The album debuted and peaked at number 3 on the U.S. Billboard Top Country Albums, and number 20 on the Billboard 200 and on the Billboard Top Comprehensive Albums. This became Cyrus's first album in 13 years to reach certification as it is certified Gold by the RIAA for sales of 500,000 copies. It also set a record for a father-daughter duo to have their own Top 20 album on the Billboard 200. When Home at Last debuted, Miley's album, Hannah Montana 2: Meet Miley Cyrus was at number 1.

Professional ratings
Review scores
| Source | Rating |
| About.com | Star |
| AllMusic | Star Half star |
| Common Sense Media | Star |
| Country Weekly | (average) |

==Background==

The album's lead-off single, "Ready, Set, Don't Go", debuted at number 47 for the chart week of August 11, 2007, on the Billboard Hot Country Songs, making it Billy Ray's first chart entry since 2004 with "The Other Side". On October 9, 2007, Billy Ray and Miley performed a duet of the song on Dancing with the Stars.

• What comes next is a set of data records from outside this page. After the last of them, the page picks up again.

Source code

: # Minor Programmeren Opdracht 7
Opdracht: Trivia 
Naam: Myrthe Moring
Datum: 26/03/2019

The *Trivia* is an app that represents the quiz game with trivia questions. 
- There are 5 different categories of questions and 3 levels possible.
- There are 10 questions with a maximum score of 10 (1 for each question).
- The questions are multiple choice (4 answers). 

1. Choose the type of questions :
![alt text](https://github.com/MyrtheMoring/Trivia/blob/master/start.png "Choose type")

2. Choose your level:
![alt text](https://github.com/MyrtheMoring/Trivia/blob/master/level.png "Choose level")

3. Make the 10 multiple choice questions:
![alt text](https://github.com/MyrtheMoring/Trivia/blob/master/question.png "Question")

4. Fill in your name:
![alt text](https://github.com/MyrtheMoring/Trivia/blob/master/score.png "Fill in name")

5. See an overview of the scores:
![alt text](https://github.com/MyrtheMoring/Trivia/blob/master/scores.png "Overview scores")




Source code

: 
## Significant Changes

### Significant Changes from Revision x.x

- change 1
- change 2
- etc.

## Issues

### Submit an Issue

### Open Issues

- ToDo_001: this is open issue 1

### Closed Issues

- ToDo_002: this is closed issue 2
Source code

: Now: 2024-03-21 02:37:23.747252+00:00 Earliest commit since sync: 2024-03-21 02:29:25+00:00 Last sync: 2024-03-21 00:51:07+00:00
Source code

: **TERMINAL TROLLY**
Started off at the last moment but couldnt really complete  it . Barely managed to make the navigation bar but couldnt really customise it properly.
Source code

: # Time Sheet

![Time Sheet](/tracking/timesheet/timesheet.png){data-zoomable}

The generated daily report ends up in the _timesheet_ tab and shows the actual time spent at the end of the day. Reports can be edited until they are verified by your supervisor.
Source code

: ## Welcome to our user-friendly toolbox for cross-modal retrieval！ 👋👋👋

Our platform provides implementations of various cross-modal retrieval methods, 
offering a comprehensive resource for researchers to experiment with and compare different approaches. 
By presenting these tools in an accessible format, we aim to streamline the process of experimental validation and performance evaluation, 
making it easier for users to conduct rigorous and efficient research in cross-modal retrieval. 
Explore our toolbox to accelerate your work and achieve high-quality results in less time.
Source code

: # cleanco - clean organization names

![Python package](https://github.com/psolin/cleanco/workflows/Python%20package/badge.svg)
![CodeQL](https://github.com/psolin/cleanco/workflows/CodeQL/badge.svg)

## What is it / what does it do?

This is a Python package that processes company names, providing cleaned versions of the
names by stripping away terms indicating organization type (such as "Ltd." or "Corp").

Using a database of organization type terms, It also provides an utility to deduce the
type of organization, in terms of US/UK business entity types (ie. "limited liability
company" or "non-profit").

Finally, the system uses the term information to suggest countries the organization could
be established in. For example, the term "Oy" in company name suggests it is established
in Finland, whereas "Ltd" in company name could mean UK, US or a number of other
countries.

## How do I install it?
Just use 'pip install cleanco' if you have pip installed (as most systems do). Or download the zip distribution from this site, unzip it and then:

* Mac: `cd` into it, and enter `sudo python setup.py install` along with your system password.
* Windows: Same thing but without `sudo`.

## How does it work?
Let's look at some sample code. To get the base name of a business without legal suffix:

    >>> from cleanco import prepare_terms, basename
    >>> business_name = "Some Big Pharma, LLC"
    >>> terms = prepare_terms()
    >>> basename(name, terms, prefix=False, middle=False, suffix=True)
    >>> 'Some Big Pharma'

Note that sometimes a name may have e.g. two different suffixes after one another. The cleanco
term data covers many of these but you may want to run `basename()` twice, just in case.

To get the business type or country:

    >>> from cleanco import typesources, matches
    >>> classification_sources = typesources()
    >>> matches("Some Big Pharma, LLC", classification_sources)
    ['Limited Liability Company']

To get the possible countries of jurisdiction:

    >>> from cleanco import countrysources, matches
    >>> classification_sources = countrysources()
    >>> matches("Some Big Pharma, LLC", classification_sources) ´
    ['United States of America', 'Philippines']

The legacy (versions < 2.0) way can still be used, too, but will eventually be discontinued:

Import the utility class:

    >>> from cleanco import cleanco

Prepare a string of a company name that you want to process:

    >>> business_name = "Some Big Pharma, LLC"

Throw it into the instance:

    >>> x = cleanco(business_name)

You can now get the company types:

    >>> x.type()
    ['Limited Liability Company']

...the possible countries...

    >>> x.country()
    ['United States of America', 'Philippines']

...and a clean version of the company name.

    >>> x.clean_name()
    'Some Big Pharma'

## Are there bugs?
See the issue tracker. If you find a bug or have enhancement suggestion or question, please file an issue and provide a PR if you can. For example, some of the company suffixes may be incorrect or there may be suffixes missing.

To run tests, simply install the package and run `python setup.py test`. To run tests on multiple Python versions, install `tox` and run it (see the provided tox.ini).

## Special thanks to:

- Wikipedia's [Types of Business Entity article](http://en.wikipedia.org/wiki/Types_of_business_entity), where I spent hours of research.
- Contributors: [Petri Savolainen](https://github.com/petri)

The duet debuted on the chart on October 27, 2007, at number 27. It eventually reached number 4 on the country charts, giving Billy Ray his first Top 5 single since "Busy Man" reached number 3 in 1999. It was also Miley's first Top 5 on any Billboard chart, as well as her first release to country radio.

After "Ready, Set, Don't Go" fell from the country music charts, no further singles were released. Cyrus began to work on his next studio album. The album was released on Lyric Street Records on April 7, 2009. It was titled Back to Tennessee.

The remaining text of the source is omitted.